Céline et Jesse vont en bateau.
8.5 Dans le wagon d’un train, Céline est en train de lire. Gênée par le bruit d’un couple en pleine scène de ménage à ses côtés, elle change de place et s’assied plus loin, en face de Jesse, qui lit aussi. Quelques regards furtifs l’un envers l’autre plus tard, les voilà s’adressant la parole, puis s’engageant dans de longues conversations et confidences intimes. Ils ne lisent plus. Le temps est suspendu ; Expression que l’on utilise facilement pour évoquer un embryon de romance, pourtant ce ne sont pas que des mots ici tant Linklater (Immense cinéaste, définitivement) s’intéresse à la temporalité (et forcément, à sa suspension) plus que n’importe quel autre cinéaste.
Le temps fait partie du dialogue qui se crée régulièrement entre Céline et Jesse. Le temps est aussi une donnée de fond puisque l’on sait que leur rencontre est perturbée par leurs obligations respectives – Céline s’en va pour Paris, Jesse pour New York, par avion, via Vienne. Ville qui sera le lieu de cette parenthèse, d’un bout à l’autre du film, avant que Céline ne reprenne le train et Jesse l’avion. Et avant Vienne il y a donc ce train, vecteur à la fois géographique et temporel, comme s’il permettait à deux êtres qui ne devaient pas se croiser, de se connaître, d’accepter l’imprévu et de s’aimer.
La première séquence à Vienne se déroule sur le pont d’un chemin de fer – Un croisement de routes, lignes, horizons, inéluctablement. Céline et Jesse, en quête d’un lieu à visiter, tombent sur deux types les invitant à leur représentation théâtrale le soir même à 21h30 – 9.30Pm. Quelques minutes plus tôt, Jesse disait devoir prendre son vol de 9h30 le lendemain. Ce n’est pas grand-chose, c’est même assez inutile, mais cela crée une passerelle étrange au sein d’une temporalité complètement distordue, le temps de 12h, une nuit, une balade, un film. Before sunrise est une succession de lieu Viennois traversés, toujours accompagné par cet échange infini entre Céline et Jesse, alternant un silence embarrassé (l’écoute musicale chez un disquaire, plus belle scène du film) ou un flot de parole ininterrompue (le tramway) ; Dialogues prenant souvent élan dans le jeu : Il s’agit ici de se poser une question chacun son tour et d’y répondre, là de faire mine de téléphoner à un(e) ami(e) et de lui raconter sa brève rencontre.

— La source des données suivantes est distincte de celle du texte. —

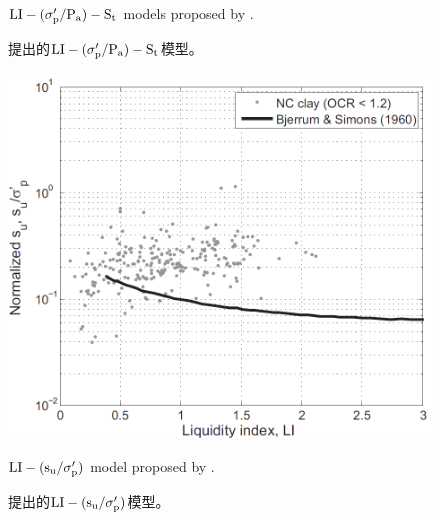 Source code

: \begin{figure}[!p]
\begin{minipage}[t]{0.48\textwidth}
        \caption{$\rm{LI}-(\sigma_p'/P_a)-S_t$ models proposed by \citet{Ching2012522}.}
        \vspace{-5pt}
        \addtocounter{figure}{-1}
        \renewcommand{\figurename}{图}
        \caption{\citet{Ching2012522}提出的$\rm{LI}-(\sigma_p'/P_a)-S_t$模型。}
        \renewcommand{\figurename}{Figure}
    \end{minipage}
\end{figure}

\begin{figure}[!p]
    \centering
    \begin{minipage}[t]{0.48\textwidth}
        \centering
        \includegraphics[width=\textwidth]{figures/figure-8.png}
        \caption{$\rm{LI}-(s_u/\sigma_p')$ model proposed by \citet{Bjerrum1960711}.}
        \vspace{-5pt}
        \addtocounter{figure}{-1}
        \renewcommand{\figurename}{图}
        \caption{\citet{Bjerrum1960711}提出的$\rm{LI}-(s_u/\sigma_p')$模型。}
        \renewcommand{\figurename}{Figure}
    \end{minipage}
    \begin{minipage}[t]{0.48\textwidth}
        \centering

\end{minipage}
\end{figure}
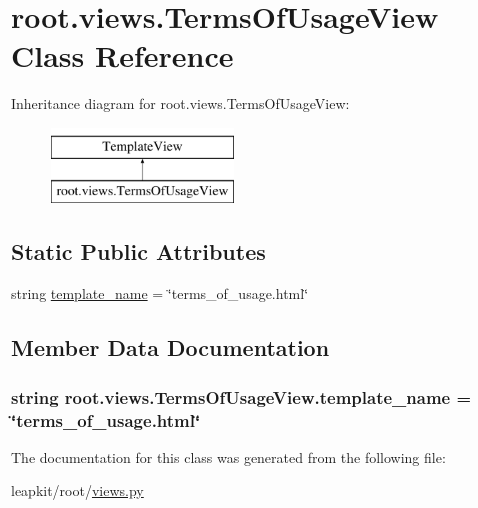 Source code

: \hypertarget{classroot_1_1views_1_1_terms_of_usage_view}{\section{root.\-views.\-Terms\-Of\-Usage\-View Class Reference}
\label{classroot_1_1views_1_1_terms_of_usage_view}
}
Inheritance diagram for root.\-views.\-Terms\-Of\-Usage\-View\-:\begin{figure}[H]
\begin{center}
\leavevmode
\includegraphics[height=2.000000cm]{classroot_1_1views_1_1_terms_of_usage_view}
\end{center}
\end{figure}
\subsection*{Static Public Attributes}
\begin{DoxyCompactItemize}
\item 
string \hyperlink{classroot_1_1views_1_1_terms_of_usage_view_af340e2a2e5a6a90673f14b84a2ecf047}{template\-\_\-name} = \char`\"{}terms\-\_\-of\-\_\-usage.\-html\char`\"{}
\end{DoxyCompactItemize}


\subsection{Member Data Documentation}
\hypertarget{classroot_1_1views_1_1_terms_of_usage_view_af340e2a2e5a6a90673f14b84a2ecf047}{
\subsubsection[{template\-\_\-name}]{\setlength{\rightskip}{0pt plus 5cm}string root.\-views.\-Terms\-Of\-Usage\-View.\-template\-\_\-name = \char`\"{}terms\-\_\-of\-\_\-usage.\-html\char`\"{}\hspace{0.3cm}{\ttfamily [static]}}}\label{classroot_1_1views_1_1_terms_of_usage_view_af340e2a2e5a6a90673f14b84a2ecf047}


The documentation for this class was generated from the following file\-:\begin{DoxyCompactItemize}
\item 
leapkit/root/\hyperlink{root_2views_8py}{views.\-py}\end{DoxyCompactItemize}
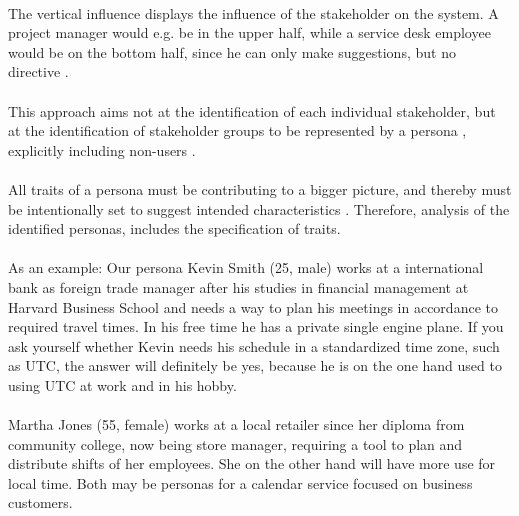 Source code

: \paragraph{} The vertical influence displays the influence of the stakeholder on the system. A project manager would e.g. be in the upper half, while a service desk employee would be on the bottom half, since he can only make suggestions, but no directive \parencite[cf.][38]{Robier.2016}. 

\paragraph{} This approach aims not at the identification of each individual stakeholder, but at the identification of stakeholder groups to be represented by a persona \parencite[cf.][82]{Cooper.2007}, explicitly  including non-users \parencite[cf.][84]{Cooper.2007}.

\paragraph{} All traits of a persona must be contributing to a bigger picture, and thereby must be intentionally set to suggest intended characteristics \parencite[cf.]{Platt.2016}. Therefore, analysis of the identified personas, includes the specification of traits. 

\paragraph{} As an example: Our persona Kevin Smith (25, male) works at a international bank as foreign trade manager after his studies in financial management at Harvard Business School and needs a way to plan his meetings in accordance to required travel times. In his free time he has a private single engine plane. If you ask yourself whether Kevin needs his schedule in a standardized time zone, such as UTC, the answer will definitely be yes, because he is on the one hand used to using UTC at work and in his hobby. 

\paragraph{} Martha Jones (55, female) works at a local retailer since her diploma from community college, now being store manager, requiring a tool to plan and distribute shifts of her employees. She on the other hand will have more use for local time. Both may be personas for a calendar service focused on business customers.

C’est un film que je chérissais avant de le découvrir. Depuis deux ans, j’ai vraiment fait connaissance avec le cinéma de Richard Linklater, qui me touche énormément, qui plus est lorsqu’il s’attache à travailler la temporalité sous toutes ses formes (Boyhood, une vraie révélation). Je savais que Before sunrise était le premier d’une série de deux (puis trois) films qui s’intéressait à la rencontre entre un homme et une femme, avec les mêmes interprètes, sur cinq (puis quinze) ans. Et bien ce fut le moment que j’espérais, parfois même en mieux. Je ne pensais pas que Julie Delpy et Ethan Hawke camperaient ce couple avec autant de grâce. Je les adore, sans réserve. Eux autant que leur personnage.
Et puis quand le film vient se fermer sur un adieu qui n’en est plus vraiment un (Ils avaient accepté le caractère éphémère de leur rencontre mais décidé à la dernière seconde de se revoir au même endroit six mois plus tard) avant de nous laisser sur la succession des lieux que l’on vient de traverser, désormais vides et silencieux, je n’avais plus que mes yeux pour pleurer. Comme Jesse qui dit, à l’aurore, dans un moment d’amertume, qu’ils sont de retour dans le monde réel, je vais moi aussi revenir dans le mien et savourer le moment où je replongerai à leurs côtés pour cette suite qu’est Before sunset.